Had appellant suffered the same fate as six other employees and lost his job, perhaps a better argument could be made.  But because respondent’s layoff plan placed appellant in a better position than before the layoff, his argument the layoff plan was in bad faith is without evidentiary support.  

Appellant’s argument his salary increase was in bad faith, though novel, is equally flawed because there was no evidence to show all of the costs associated with his new position.  Granted, his new salary paid $28.00 more per month; however, there was no evidence as to whether respondent had increased costs associated with appellant’s new rank-and-file status.  Without adequate evidence of the actual costs associated with appellant’s demotion in lieu of layoff, it is impossible to conclude respondent is now spending more on appellant than before his demotion in lieu of layoff.

Accordingly, appellant’s contention, this is an “apples to apples” comparison must fail.  His attempt to compare the $75.00 hourly salary of a state architect, less “fixed overhead,” with an outside consultant hourly salary of $145-$165, obviously ignores the variable of “fixed overhead” and other costs associated with appellant’s new rank-and-file status.   

Similarly, appellant’s third argument respondent is now forced to increase its outside consultant contracts at a higher cost, was not supported by the evidence.  There was no evidence presented which demonstrated respondent had outsourced any contracts since it implemented its 2011 HQ Reduction plan.  While there was evidence many retainer contracts were yet to be performed, it is unclear which, if any, of the outside consultant contracts have been approved or let.  Additionally, simply because appellant believes the workload of A/E has increased, does not make it true. 

Lastly, appellant argues that during the layoff period, specifically on August 4, 2011, respondent advertised for a PA position.  Courts have upheld a layoff even though at the same time the department was laying off employees, it employed others in new positions.  (Peradotto v. State Personnel Board (1972) 25 Cal.App.3d 30.)  Appellant offers no authority on why merely advertising for a PA during the layoff period constitutes bad faith.  Conversely, respondent’s layoff analyst provided credible evidence that the PA position was not a class impacted by the layoff and respondent was free to advertise the position.  

The layoff was proper.

Appellant argues simply because respondent was facing position and budget restrictions, it is not a blanket justification for all layoffs.  This argument is misplaced.  “Reorganization of governmental offices promulgated in good faith and for reasons of efficiency or economy does not ‘nullify the basic principle’ of civil service even though it results in abolition of one or several civil service positions.”  (Peradotto v. State Personnel Board, supra, 25 Cal.App.3d at p. 36, citing Placer County Employees Assn. v. Board of Supervisors (1965) 233 Cal.App.2d 555.)
Furthermore, in 1993 the California Public Employment Relations Board held, “that the state employer’s fundamental management prerogative to reduce operations includes the authority to identify the specific component of a state agency to be the subject of reduction.  This prerogative includes the right to designate specific positions in specific locations to be reduced through layoff.”  Respondent exercised its prerogative and properly demoted appellant in lieu of layoff.
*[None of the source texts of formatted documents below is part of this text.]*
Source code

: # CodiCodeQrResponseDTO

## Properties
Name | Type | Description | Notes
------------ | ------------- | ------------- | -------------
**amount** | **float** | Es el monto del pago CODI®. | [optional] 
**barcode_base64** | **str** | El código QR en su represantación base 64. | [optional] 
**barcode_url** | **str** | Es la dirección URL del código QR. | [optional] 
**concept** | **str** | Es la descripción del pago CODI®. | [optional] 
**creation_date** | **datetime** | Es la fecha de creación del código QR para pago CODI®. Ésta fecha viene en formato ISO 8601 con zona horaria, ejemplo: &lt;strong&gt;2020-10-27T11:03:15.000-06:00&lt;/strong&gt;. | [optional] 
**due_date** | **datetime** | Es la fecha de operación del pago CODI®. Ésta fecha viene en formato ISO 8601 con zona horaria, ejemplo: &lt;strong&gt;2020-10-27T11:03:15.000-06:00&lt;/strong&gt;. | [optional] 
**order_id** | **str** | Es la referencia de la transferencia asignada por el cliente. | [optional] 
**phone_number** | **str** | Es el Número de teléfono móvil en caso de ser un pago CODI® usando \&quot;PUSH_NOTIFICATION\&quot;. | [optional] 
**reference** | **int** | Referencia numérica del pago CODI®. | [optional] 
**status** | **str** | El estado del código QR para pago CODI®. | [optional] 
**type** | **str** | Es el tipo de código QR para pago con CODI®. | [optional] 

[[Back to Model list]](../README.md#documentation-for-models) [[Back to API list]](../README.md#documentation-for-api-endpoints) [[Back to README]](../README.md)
Respondent’s demotion in lieu of layoff of appellant was proper and followed the procedural requirements of Government Code section 19997 et seq. and department rules governing layoff.  Respondent was well within its rights to demote appellant in lieu of layoff in accordance with Executive Order B-3-11.  There was no showing of bad faith in the administration of appellant’s demotion in lieu of layoff.

* * * * *
 THEREFORE, IT IS DETERMINED, the demotion in lieu of layoff appeal, from the position of Supervising Architect, effective October 2, 2011, is denied.


1. AB 109 shifts the responsibility for incarcerating many low-risk offenders from the state to the counties.  It is also referred to as "prison alignment."